While some may argue that New Orleans' TV-famous bars (Candlelight and Bullet's were both featured on HBO's Treme) are the best for set-up virgins, my vote goes to The Sandpiper Lounge. Located smack dab in the heart of Central City, the bar's building is painted a shade of lavender bold enough to make a crocus blush, and technically doesn't allow anyone under the age of 35. (This seems to be more of a gentle suggestion than a bouncer-enforced rule.) For as dark and sultry as it is on the inside, its exterior is marked by a buzzy, old school neon sign that spans the vertical length of the building with an electric martini glass tippling over into the night. The space oozes effortless cool, with patrons more than eager to loop you into their gossip or help parse through your own. Each time I enter, I imagine that the 1970s hit "Be Thankful For What You Got" by William DeVaughn is soundtracking my arrival. The Sandpiper has the magical ability to make even the most Anne of Green Gables-looking among us (read: me) feel at least momentarily hip.

Throughout the Sandpiper, rough-hewn mosaic tiles line the bar, shaped into craggy butterflies and flourished swirls. In the bar’s far left corner, a (slightly crooked) black-and-white design spells out the name “Lisa” in hunks of tile. Curious about it one afternoon, I bellowed out to Benny.

“Who’s Lisa?”

The entire bar screeched to a halt, their eyes widening. The bartender stopped singing Jill Scott with a gulp, pressed her finger to her lip and hurried over to hush me up.

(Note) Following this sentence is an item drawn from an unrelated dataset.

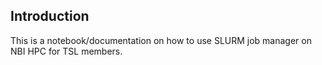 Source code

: ## Introduction

This is a notebook/documentation on how to use SLURM job manager on NBI HPC for TSL members.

“Oh girl, Lisa is Benny’s ex-fiancée,” she whispered, leaning in close. “They were together forever then they broke it off. He just didn’t feel like changing it, I guess.”

The Sandpiper Lounge's Benny Simmons
Bryan Tarnowski

Change doesn't come easily for the people who love set ups and the bars that continue to sling them, holding on to a practice that makes little fiscal sense because it’s so deeply important to the community. The set up is rooted in both New Orleans’ social fiber and drinking culture, serving as a way to make long afternoon talks extend into the sunset hours—as long as there’s something left in the bottle.

“We tried to get people to maybe do a set up with some fresh herbs or something where they muddle their own, but that’s just not how folks roll,” said Tome.

Perfect in its simplicity, the set up doesn’t need any gussying up. I’ll continue to happily laze away a Sunday afternoon with a set-up—my trifecta of mixer, liquor and ice spread out on the bar—cutting up, playing darts and holding on to a New Orleans tradition just a little bit longer.